→ What is being asked
All lines that hold the string "default" should be copied. Find them in the listing below.

→ Data for the task

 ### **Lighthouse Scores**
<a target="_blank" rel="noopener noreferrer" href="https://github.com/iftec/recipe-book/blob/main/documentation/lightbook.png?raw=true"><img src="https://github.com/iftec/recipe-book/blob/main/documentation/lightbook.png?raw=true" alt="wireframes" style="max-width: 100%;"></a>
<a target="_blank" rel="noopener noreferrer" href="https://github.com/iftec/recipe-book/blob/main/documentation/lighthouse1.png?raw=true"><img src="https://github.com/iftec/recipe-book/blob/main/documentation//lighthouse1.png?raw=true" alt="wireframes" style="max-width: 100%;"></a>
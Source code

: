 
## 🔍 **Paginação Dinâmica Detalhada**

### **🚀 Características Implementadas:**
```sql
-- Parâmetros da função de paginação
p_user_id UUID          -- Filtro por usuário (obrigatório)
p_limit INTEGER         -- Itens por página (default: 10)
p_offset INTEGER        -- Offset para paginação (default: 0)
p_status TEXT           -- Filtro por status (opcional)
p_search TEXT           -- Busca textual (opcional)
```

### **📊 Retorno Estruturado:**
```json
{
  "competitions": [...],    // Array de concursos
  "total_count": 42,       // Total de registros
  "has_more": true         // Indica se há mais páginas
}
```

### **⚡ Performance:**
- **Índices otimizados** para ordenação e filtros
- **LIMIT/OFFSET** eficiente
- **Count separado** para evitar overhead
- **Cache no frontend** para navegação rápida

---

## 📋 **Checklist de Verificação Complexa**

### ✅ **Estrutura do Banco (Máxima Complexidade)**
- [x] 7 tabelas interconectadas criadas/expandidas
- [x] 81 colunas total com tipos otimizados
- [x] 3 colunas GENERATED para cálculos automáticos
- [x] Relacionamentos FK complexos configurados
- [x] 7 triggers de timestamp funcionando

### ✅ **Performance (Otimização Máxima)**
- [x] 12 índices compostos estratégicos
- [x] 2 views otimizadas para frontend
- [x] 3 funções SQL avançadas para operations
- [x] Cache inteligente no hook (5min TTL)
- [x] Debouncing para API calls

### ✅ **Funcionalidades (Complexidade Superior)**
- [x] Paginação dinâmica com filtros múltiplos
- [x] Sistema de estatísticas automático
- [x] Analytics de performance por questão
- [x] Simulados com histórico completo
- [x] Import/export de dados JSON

→ Answer below
p_limit INTEGER         -- Itens por página (default: 10)
p_offset INTEGER        -- Offset para paginação (default: 0)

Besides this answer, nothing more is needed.